Re: Set visibility map bit after HOT prune

From: Pavan Deolasee <pavan(dot)deolasee(at)gmail(dot)com>
To: Jeff Janes <jeff(dot)janes(at)gmail(dot)com>
Cc: Robert Haas <robertmhaas(at)gmail(dot)com>, Tom Lane <tgl(at)sss(dot)pgh(dot)pa(dot)us>, Simon Riggs <simon(at)2ndquadrant(dot)com>, pgsql-hackers <pgsql-hackers(at)postgresql(dot)org>
Subject: Re: Set visibility map bit after HOT prune
Date: 2013-01-08 06:17:17
Message-ID: CABOikdPpMWT4tDyEJ4j9XM1_rM=sL-L+Ds6hWOG4WcCbSMxWBA@mail.gmail.com
Views: Raw Message | Whole Thread | Download mbox | Resend email
Thread:
Lists: pgsql-hackers

Sorry for a long pause on this thread. A new arrival at home kept me
occupied all the time.

This thread saw a lot of ideas and suggestions from different people. I
don't think we had an agreement one way or the other on any of them, but
let me summarize the discussion for archival and taking further action if
deemed necessary.

*Suggestion 1: Set the visibility map bit after HOT prune
*
The rational for this idea is to improve the chances of an index-only scan
happening after HOT prune. This is especially interesting when the a table
gets random updates or deletes, each of which will clear the VM bit. The
table may not still come up for vacuum, either because the number of
updates/deletes are not over the vac threshold or because subsequent HOT
prune did not leave any work for vacuum. The only place where we set the VM
bits again is during vacuum. So this idea would add another path where VM
bits are set. This would also help vacuums to avoid visiting those heap
pages that don't have any work to be done.

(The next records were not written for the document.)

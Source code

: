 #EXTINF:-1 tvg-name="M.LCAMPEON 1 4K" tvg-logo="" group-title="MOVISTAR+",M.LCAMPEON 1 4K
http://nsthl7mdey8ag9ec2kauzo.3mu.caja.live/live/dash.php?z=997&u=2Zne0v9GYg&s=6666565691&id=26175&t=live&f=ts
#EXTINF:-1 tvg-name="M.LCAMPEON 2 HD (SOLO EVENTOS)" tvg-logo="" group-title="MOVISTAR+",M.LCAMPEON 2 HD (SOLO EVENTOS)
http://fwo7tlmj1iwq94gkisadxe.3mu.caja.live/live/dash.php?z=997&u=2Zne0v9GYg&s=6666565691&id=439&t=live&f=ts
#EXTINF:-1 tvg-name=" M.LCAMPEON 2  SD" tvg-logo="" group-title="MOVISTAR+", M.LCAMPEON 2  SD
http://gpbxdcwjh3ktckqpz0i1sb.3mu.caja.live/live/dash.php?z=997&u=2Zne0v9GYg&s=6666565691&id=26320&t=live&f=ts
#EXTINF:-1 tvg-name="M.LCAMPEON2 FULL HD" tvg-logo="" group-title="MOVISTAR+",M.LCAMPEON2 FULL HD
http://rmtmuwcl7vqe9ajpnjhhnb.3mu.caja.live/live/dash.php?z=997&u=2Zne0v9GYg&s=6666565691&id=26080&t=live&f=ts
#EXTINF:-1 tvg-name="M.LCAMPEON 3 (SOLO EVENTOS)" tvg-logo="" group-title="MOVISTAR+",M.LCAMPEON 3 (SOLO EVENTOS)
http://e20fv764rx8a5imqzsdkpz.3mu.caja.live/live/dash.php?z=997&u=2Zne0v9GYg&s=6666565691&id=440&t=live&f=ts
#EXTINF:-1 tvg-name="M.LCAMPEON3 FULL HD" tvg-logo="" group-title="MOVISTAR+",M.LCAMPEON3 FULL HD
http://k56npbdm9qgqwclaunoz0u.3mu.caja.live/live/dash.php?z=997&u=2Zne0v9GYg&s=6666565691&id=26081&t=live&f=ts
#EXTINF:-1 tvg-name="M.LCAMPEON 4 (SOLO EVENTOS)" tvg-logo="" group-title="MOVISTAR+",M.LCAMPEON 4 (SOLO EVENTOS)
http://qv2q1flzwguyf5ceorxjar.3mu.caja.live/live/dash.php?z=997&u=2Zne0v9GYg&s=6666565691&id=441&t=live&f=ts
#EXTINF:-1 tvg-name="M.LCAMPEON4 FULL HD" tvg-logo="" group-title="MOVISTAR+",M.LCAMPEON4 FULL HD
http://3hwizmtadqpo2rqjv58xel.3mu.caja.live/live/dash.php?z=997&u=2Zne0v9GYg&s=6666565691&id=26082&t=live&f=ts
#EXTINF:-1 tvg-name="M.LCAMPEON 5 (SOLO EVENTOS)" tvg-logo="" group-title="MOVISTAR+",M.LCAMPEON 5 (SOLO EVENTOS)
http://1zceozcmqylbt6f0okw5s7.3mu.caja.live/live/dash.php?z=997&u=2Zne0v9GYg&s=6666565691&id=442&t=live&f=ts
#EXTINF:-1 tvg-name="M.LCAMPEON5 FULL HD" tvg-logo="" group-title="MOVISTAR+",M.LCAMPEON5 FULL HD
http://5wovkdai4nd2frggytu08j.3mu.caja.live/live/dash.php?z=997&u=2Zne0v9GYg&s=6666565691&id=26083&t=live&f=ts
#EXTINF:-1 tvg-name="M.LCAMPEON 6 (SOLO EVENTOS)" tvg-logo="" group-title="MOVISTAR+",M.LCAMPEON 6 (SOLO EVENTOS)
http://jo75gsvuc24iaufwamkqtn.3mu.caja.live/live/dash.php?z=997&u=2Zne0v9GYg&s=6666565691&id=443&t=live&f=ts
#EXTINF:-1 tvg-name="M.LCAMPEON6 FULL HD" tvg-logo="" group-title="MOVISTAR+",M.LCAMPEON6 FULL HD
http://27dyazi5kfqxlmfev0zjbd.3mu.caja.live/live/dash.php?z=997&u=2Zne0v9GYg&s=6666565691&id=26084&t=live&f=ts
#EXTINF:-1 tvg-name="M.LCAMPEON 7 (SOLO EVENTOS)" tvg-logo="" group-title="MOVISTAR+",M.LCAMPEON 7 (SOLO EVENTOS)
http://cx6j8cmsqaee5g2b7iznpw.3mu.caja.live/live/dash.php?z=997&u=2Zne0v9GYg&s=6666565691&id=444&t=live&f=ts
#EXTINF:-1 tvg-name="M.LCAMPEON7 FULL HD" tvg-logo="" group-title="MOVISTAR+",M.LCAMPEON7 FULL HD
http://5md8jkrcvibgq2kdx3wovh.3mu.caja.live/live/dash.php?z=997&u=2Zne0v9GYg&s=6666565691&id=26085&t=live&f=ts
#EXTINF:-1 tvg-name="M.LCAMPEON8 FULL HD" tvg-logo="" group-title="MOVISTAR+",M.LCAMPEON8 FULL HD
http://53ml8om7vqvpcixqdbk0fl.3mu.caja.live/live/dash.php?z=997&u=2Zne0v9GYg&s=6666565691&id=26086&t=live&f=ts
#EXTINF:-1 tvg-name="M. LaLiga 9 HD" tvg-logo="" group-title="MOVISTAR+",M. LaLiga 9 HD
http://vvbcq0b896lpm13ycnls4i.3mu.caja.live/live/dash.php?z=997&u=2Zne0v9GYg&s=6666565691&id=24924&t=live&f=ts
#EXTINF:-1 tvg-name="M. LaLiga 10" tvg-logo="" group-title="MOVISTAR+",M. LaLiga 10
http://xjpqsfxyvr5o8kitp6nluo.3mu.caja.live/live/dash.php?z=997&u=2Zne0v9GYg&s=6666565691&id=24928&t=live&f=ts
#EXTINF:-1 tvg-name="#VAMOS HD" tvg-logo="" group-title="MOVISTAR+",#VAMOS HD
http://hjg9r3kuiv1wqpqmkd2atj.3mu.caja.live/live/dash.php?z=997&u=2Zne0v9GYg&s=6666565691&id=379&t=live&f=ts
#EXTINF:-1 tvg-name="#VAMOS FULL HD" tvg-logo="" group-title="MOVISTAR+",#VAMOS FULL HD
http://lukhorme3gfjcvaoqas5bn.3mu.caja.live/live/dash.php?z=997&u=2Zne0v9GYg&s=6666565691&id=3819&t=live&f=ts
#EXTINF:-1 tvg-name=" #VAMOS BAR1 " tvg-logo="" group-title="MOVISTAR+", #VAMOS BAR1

The main objection to this idea is that this may result in too much
flip-flopping of the bit, especially if the HOT prune is to be followed by
an UPDATE to the page. This is a valid concern. But the way HOT prune works
today, it has no linkage to the future UPDATE operations other than the
fact that it frees up space for future UPDATE operations. But the prune can
happen even in a select code path. Suggestion 2 below is about changing
this behavior, but my point is to consider 1 unless and until we do 2. Tom
and Simon opposed saying we need to take a holistic view. Another concern
with this idea is that VM bit set operation now generates WAL and repeated
setting/clearing of the bit may increase WAL activity. I suggested to piggy
back the VM bit set logging with the HOT prune WAL log. Robert raised some
doubts regarding increased full-page writes if VM set LSN is recorded in
the heap page LSN. I am not sure if that applies if we piggy back the
operation though because HOT prune WAL would anyway record LSN in the heap
page.

If we do this, we should also consider updating FSM after prune because
vacuum may not scan this page at all.

*Suggestion 2: Move HOT prune logic somewhere else
*
Tom/Simon suggested that we ought to consider moving HOT prune to some
other code path. When we implemented HOT a few years back, we wanted to
make it as less invasive as possible. But now the code has proven
stability, we can experiment a few more things. Especially, we would like
to prune only if the page is going to receive an UPDATE soon. Otherwise,
pruning may unnecessarily add overheads to a simple read-only query and the
space freed up by prune may not even be used soon/ever. Tom suggested that
we can teach planner/executor to distinguish between a scan on a normal
relation vs result relation. I'd some concerns that even if we have such
mechanism, it may not be enough because a scan does not guarantee that the
tuple will be finally updated because it may fail qualification etc.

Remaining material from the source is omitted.